The setting mechanism on the early Millionaires used a series of horizontal sliders. Although simple and direct in operation, the slider mechanism was rather tedious to set accurately. Later machines with a keyboard setting mechanism offered quick and accurate setting, but with a considerable increase in complexity. This page describes both arrangements.
The slider mechanism.
The slider mechanism is built on a 2.5mm brass panel that measures 205 x 133mm. The sliders are 20mm apart, and move through 9 steps of 7.5mm (the same as the cross-shaft and rack spacings). The sliders are held in the set position by flat detent springs which engage with grooves cut into the underside of the plate.

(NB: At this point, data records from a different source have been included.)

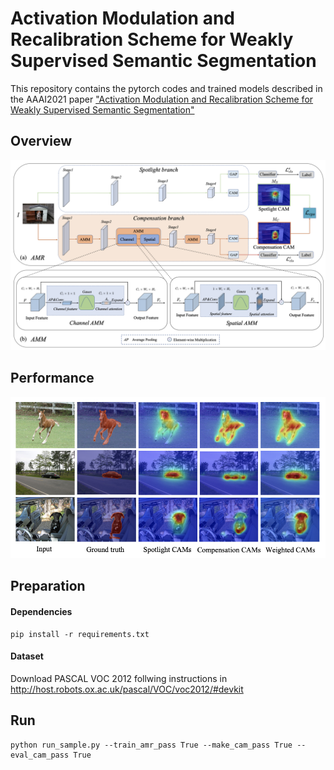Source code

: # Activation Modulation and Recalibration Scheme for Weakly Supervised Semantic Segmentation

This repository contains the pytorch codes and trained models described in the AAAI2021 paper ["Activation Modulation and Recalibration Scheme for Weakly Supervised Semantic Segmentation"](https://arxiv.org/abs/2112.08996)

## Overview

![overview](img/framework.png)

## Performance

![performance](img/Visualizations.png)

## Preparation

#### Dependencies

```
pip install -r requirements.txt
```

#### Dataset

Download PASCAL VOC 2012 follwing instructions in http://host.robots.ox.ac.uk/pascal/VOC/voc2012/#devkit

## Run

```
python run_sample.py --train_amr_pass True --make_cam_pass True --eval_cam_pass True
```

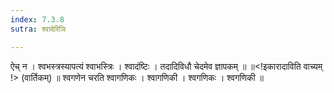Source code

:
 ```yaml
---
index: 7.3.8
sutra: श्वादेरिञि

---
```

 ऐच् न । श्वभस्त्रस्यापत्यं श्वाभस्त्रिः । श्वादंष्टिः । तदादिविधौ चेदमेव ज्ञापकम् ॥ ॥<!इकारादाविति वाच्यम् !> (वार्तिकम्) ॥ श्वगणेन चरति श्वागणिकः । श्वागणिकी । श्वगणिकः । श्वगणिकी ॥ 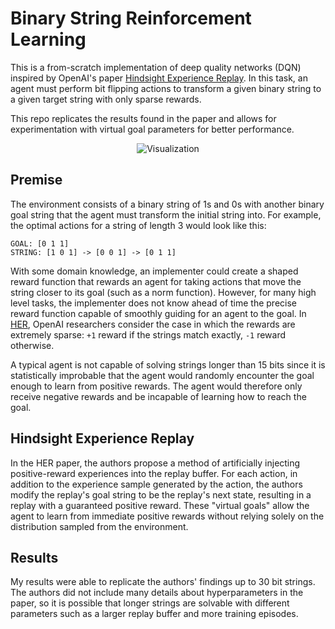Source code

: # Binary String Reinforcement Learning #
This is a from-scratch implementation of deep quality networks (DQN) inspired by OpenAI's paper [Hindsight Experience Replay](https://arxiv.org/pdf/1707.01495.pdf). In this task, an agent must perform bit flipping actions to transform a given binary string to a given target string with only sparse rewards.

This repo replicates the results found in the paper and allows for experimentation with virtual goal parameters for better performance.

<p align="center">
    <img src="repo_assets/visualization.gif" alt="Visualization"/>
</p>

## Premise ##
The environment consists of a binary string of 1s and 0s with another binary goal string that the agent must transform the initial string into. For example, the optimal actions for a string of length 3 would look like this:
```
GOAL: [0 1 1]
STRING: [1 0 1] -> [0 0 1] -> [0 1 1]
```

With some domain knowledge, an implementer could create a shaped reward function that rewards an agent for taking actions that move the string closer to its goal (such as a norm function). However, for many high level tasks, the implementer does not know ahead of time the precise reward function capable of smoothly guiding for an agent to the goal. In [HER](https://arxiv.org/pdf/1707.01495.pdf), OpenAI researchers consider the case in which the rewards are extremely sparse: `+1` reward if the strings match exactly, `-1` reward otherwise.

A typical agent is not capable of solving strings longer than 15 bits since it is statistically improbable that the agent would randomly encounter the goal enough to learn from positive rewards. The agent would therefore only receive negative rewards and be incapable of learning how to reach the goal.

## Hindsight Experience Replay ##
In the HER paper, the authors propose a method of artificially injecting positive-reward experiences into the replay buffer. For each action, in addition to the experience sample generated by the action, the authors modify the replay's goal string to be the replay's next state, resulting in a replay with a guaranteed positive reward. These "virtual goals" allow the agent to learn from immediate positive rewards without relying solely on the distribution sampled from the environment.


## Results
My results were able to replicate the authors' findings up to 30 bit strings. The authors did not include many details about hyperparameters in the paper, so it is possible that longer strings are solvable with different parameters such as a larger replay buffer and more training episodes.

The brass selector forks straddle the cross-shaft pinion in two directions, holding the selector arm vertical and allowing the pinion to be moved into engagement with any of the ten racks.

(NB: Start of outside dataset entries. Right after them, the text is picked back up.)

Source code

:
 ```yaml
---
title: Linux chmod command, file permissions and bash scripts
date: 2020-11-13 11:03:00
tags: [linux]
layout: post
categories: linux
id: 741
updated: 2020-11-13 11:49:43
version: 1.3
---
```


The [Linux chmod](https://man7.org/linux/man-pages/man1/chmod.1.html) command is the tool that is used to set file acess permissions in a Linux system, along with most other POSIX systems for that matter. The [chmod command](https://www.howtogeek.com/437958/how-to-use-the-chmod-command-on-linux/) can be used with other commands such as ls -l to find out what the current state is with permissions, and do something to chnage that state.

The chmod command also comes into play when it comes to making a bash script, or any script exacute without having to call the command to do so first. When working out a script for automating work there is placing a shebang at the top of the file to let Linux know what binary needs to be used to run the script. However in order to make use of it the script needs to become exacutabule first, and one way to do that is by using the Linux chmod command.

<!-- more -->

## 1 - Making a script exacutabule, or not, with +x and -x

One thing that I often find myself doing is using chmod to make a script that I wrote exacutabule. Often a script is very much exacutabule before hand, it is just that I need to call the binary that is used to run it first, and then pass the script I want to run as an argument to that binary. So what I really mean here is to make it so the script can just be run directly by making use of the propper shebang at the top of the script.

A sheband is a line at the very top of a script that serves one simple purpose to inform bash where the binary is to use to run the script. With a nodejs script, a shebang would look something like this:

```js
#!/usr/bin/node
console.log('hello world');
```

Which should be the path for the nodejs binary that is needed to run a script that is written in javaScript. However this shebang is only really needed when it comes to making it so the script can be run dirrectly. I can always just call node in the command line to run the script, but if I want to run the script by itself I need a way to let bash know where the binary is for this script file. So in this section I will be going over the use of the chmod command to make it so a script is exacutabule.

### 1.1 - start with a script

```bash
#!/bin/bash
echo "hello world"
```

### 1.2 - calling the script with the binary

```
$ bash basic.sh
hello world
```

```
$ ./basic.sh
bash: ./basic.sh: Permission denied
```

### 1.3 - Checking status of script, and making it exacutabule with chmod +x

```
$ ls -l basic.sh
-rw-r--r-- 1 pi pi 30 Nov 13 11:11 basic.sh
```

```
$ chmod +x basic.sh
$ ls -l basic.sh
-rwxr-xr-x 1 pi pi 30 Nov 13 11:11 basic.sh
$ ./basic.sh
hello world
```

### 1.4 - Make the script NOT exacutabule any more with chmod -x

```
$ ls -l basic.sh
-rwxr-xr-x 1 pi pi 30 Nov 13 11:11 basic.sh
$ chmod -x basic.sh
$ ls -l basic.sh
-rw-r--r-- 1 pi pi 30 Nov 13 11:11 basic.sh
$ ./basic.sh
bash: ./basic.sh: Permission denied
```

The numeral wheels along the front of the plate provide a straight-line readout of the slider setting. Each wheel is driven by a perforated steel band which loops between a toothed pulley at the front and an idler at the rear of the panel. The band is only 0.1mm thick, and is attached to the upper end of the selector arm.

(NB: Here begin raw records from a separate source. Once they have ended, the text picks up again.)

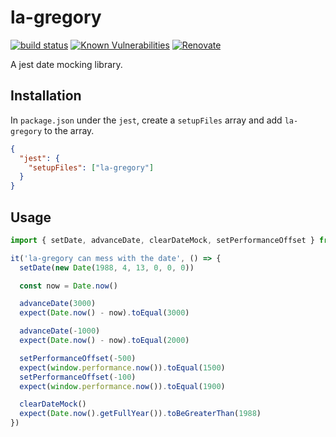 # la-gregory

[![build status](https://circleci.com/gh/insidewhy/la-gregory.png?style=shield)](https://circleci.com/gh/insidewhy/la-gregory)
[![Known Vulnerabilities](https://snyk.io/test/github/insidewhy/la-gregory/badge.svg)](https://snyk.io/test/github/insidewhy/la-gregory)
[![Renovate](https://img.shields.io/badge/renovate-enabled-brightgreen.svg)](https://renovatebot.com)

A jest date mocking library.

## Installation

In `package.json` under the `jest`, create a `setupFiles` array and add `la-gregory` to the array.

```json
{
  "jest": {
    "setupFiles": ["la-gregory"]
  }
}
```

## Usage

```typescript
import { setDate, advanceDate, clearDateMock, setPerformanceOffset } from 'la-gregory'

it('la-gregory can mess with the date', () => {
  setDate(new Date(1988, 4, 13, 0, 0, 0))

  const now = Date.now()

  advanceDate(3000)
  expect(Date.now() - now).toEqual(3000)

  advanceDate(-1000)
  expect(Date.now() - now).toEqual(2000)

  setPerformanceOffset(-500)
  expect(window.performance.now()).toEqual(1500)
  setPerformanceOffset(-100)
  expect(window.performance.now()).toEqual(1900)

  clearDateMock()
  expect(Date.now().getFullYear()).toBeGreaterThan(1988)
})
```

The completed slider setting mechanism weighs 1.3kg.
The keyboard assembly uses the same panel space and mounting points as the slider mechanism. The body of the keyboard measures 187 x 133 x 25mm, and sits above the level of the top panels of the machine.
The 8 key columns are still on 20mm centres, but the keys within each column are spread out to 13mm centres to occupy all of the space available. The keys are numbered from back to front to correspond with the layout of the racks. There are no zero keys, but a clearing button at the front of each column performs the same function. There is a larger master clearing button at the front left-hand side. The motorised control mechanism can lock and clear the keyboard via two internal controls mounted under the left-hand end.
The completed keyboard assembly weighs 2.33kg, not including the selector mechanism (described below).
The keyboard is built up in stages on two C-section channels at the front and rear. The top and bottom plates are separate strips of 2.5mm brass, mostly 20 x 133mm. There are thin brass cover plates on the ends and back of the assembly.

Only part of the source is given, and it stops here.